Simulating Social Networks

Predicting how information spreads online

Our work on SimPPL is deployed with global newsrooms, with details available here.

SimPPL: Social Network Simulation

Here’s a Mission and Impact statement of what we’ve achieved!

Simulating a social network using agent-based models of information spread online.

I am building SimPPL - a social network simulator to demonstrate how to combine heterogeneous datasets in a principled manner so as to create an expressive model of online social networks that is conditioned on real-world data. It is part of my ongoing research on misinformation control to highlight the applications of such a tool towards understanding the diffusion of information and the evolution of beliefs on platforms like Facebook and Twitter. There are a rich set of downstream applications of such a simulator, including interventions to curb misinformation spread, and the causal modeling of online user behavior.

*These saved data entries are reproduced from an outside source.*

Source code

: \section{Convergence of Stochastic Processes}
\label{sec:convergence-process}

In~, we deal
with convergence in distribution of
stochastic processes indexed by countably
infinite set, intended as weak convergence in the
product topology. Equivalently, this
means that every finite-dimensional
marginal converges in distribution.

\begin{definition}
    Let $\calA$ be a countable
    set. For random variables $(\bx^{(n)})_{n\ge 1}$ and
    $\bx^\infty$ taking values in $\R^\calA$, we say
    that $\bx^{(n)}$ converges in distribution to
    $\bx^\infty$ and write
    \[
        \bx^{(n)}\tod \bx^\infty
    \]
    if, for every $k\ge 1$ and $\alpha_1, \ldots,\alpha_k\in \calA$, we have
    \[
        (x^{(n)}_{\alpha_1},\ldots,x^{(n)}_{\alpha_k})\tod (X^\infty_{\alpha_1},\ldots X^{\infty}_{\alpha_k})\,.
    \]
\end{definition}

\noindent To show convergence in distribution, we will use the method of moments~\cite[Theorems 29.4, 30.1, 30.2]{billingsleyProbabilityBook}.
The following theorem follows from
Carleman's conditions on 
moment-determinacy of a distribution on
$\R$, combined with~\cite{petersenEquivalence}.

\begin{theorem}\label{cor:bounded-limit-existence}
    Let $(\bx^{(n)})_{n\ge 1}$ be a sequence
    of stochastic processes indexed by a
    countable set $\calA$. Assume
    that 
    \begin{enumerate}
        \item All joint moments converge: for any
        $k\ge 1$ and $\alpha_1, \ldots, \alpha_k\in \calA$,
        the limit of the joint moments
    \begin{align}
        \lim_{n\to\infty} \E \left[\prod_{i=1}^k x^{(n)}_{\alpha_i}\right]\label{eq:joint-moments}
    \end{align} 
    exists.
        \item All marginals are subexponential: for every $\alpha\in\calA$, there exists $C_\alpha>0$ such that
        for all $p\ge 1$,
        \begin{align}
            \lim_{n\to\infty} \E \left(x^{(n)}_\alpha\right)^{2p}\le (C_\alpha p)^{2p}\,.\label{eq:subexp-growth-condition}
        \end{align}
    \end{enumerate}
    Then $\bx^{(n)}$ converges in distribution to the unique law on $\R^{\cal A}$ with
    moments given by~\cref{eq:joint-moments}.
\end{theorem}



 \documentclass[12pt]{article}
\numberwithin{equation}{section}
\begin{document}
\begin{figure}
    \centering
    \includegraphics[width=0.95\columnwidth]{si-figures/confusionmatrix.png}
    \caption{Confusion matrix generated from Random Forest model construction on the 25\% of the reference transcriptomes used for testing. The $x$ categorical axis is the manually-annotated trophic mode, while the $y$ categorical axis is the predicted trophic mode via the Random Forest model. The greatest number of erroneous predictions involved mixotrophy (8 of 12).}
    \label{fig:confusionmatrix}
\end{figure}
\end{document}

  • I received an independent Google Cloud Research Grant to support SimPPL.
  • I received a few community grants from Algovera AI to support SimPPL.
  • SimPPL has been accepted to be part of the NYU Tech Venture Workshop, 2022!
  • My team, SimPPL, is part of the NYC Media Lab’s AI and Local News Challenge!
  • I am collaborating with the Torr Vision Group at Oxford on the applications of such a simulation tool on estimating the effects of coordinated inauthentic behavior on content recommendations in social networks!